The Company’s legal address is 95 Tsinamdzgvrishvili street, Tbilisi, 0112 Georgia.
The principal activity of the Group is provision of telecommunication services to corporate and individual
customers in Georgia, including local and international telephone services, internet and internet television
(IPTV) services and leasing the underground communication facilities. The Group directs its activities as
one operating segment.
In September 2016 the Fitch Rating agency affirmed the Company’s Long-Term Issuer Default Rating as
'B+' with a Stable Outlook.
The Company is wholly-owned by Rhinestream Holdings Limited and is ultimately controlled by an
individual, Giorgi Ramishvili. Related party transactions are detailed in note 19.
2. Basis of accounting
Statement of compliance
These consolidated financial statements have been prepared in accordance with International Financial
Reporting Standards (“IFRSs”).
3. Functional and presentation currency
The national currency of Georgia is the Georgian Lari (GEL), which is the functional currency of the Group
entities and the currency in which these consolidated financial statements are presented. All financial
information presented in GEL has been rounded to the nearest thousand, except when otherwise indicated.
4. Use of estimates and judgments
The preparation of consolidated financial statements in conformity with IFRSs requires management to
make judgments, estimates and assumptions that affect the application of accounting policies and the
reported amounts of assets, liabilities, income and expenses. Actual results may differ from those estimates.
Estimates and underlying assumptions are reviewed on an ongoing basis.

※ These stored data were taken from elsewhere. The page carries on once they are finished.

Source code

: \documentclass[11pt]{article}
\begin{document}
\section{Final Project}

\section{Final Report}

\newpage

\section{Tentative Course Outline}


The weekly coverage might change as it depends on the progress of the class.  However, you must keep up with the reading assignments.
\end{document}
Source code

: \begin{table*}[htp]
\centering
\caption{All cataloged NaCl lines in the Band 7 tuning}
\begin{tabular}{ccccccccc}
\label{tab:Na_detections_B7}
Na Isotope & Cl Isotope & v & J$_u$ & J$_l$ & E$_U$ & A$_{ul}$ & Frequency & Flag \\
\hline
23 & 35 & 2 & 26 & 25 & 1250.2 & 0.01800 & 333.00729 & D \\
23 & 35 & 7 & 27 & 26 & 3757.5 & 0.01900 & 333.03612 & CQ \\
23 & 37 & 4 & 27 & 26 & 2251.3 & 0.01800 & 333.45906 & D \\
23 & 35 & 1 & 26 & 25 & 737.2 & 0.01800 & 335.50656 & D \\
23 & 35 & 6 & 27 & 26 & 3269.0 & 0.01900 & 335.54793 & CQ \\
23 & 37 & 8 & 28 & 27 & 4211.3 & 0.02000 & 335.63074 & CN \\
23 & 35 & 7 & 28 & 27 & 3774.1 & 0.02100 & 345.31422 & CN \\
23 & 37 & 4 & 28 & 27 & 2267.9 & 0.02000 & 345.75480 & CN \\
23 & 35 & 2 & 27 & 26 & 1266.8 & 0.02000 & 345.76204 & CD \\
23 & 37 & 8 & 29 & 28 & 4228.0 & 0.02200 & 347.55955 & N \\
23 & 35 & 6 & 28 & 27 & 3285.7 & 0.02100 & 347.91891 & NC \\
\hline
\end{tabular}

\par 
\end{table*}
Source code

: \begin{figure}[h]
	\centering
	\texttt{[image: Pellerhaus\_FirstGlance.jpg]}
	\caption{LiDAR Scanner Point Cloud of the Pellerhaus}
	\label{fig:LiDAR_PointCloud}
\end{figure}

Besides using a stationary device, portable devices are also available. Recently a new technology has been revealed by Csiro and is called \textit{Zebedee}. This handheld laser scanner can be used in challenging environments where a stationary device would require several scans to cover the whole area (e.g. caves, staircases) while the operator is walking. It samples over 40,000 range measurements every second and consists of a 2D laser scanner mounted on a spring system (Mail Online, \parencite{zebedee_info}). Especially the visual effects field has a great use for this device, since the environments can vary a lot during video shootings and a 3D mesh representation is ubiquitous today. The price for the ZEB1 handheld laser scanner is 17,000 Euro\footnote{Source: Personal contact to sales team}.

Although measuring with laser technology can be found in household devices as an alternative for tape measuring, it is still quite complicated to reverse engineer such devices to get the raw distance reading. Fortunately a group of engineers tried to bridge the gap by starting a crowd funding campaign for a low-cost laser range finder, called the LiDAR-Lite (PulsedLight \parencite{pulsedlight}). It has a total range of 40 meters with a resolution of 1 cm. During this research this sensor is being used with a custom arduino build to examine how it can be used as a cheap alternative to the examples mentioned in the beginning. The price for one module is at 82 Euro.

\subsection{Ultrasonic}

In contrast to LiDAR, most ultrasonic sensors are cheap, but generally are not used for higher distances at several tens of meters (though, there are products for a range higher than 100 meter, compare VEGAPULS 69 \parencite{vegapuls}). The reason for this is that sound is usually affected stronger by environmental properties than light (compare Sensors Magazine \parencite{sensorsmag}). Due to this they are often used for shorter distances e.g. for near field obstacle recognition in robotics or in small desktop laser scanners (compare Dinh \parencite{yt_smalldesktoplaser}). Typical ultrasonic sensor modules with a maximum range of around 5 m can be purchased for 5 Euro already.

Revisions to accounting estimates
are recognised in the period in which the estimates are revised and in any future periods affected.
Silknet JSC
Notes to the Consolidated Financial Statements for 2016
10
Information about critical judgments in applying accounting policies and assumptions and estimation
uncertainties that have the most significant effect on the amounts recognised in the consolidated financial
statements is included in note 22 (g) (iii) – useful lives of property and equipment.
In the opinion of management, there are no assumptions or estimation uncertainties that have a significant
risk of resulting in a material adjustment within the next financial year.
Measurement of fair values
A number of the Group’s accounting policies and disclosures require the measurement of fair values for
financial and non-financial assets and liabilities. Fair values have been determined for disclosure and for
measurement purposes. Fair values are categorised into different levels in a fair value hierarchy based on
the inputs used in the valuation techniques as follows.
Level 1: quoted prices (unadjusted) in active markets for identical assets or liabilities.
Level 2: inputs other than quoted prices included in Level 1 that are observable for the asset or liability,
either directly (i.e. as prices) or indirectly (i.e. derived from prices).
Level 3: inputs for the asset or liability that are not based on observable market data (unobservable
inputs).
If the inputs used to measure the fair value of an asset or a liability might be categorised in different levels
of the fair value hierarchy, then the fair value measurement is categorised in its entirety in the same level
of the fair value hierarchy as the lowest level input that is significant to the entire measurement.
Further information about the assumptions made in measuring fair values is included in the following
notes:
Note 17 (a) – fair values of financial assets and liabilities;
Note 20 (a) (i) – fair value determination of the identifiable net assets of VTEL Georgia LLC at the
acquisition date.
5. Revenues
’000 GEL 2016 2015
Internet service 79,592 76,509
Fixed telephone service 29,082 32,333
Internet television 27,941 27,824
Facility rental service 10,883 9,769
Interconnect service 10,073 8,567
Wireless telephone ("CDMA*") service 3,967 4,964
Other 358 23
Total revenues 161,896 159,989
Tariffs, other than for interconnect service, are not subject to government regulation.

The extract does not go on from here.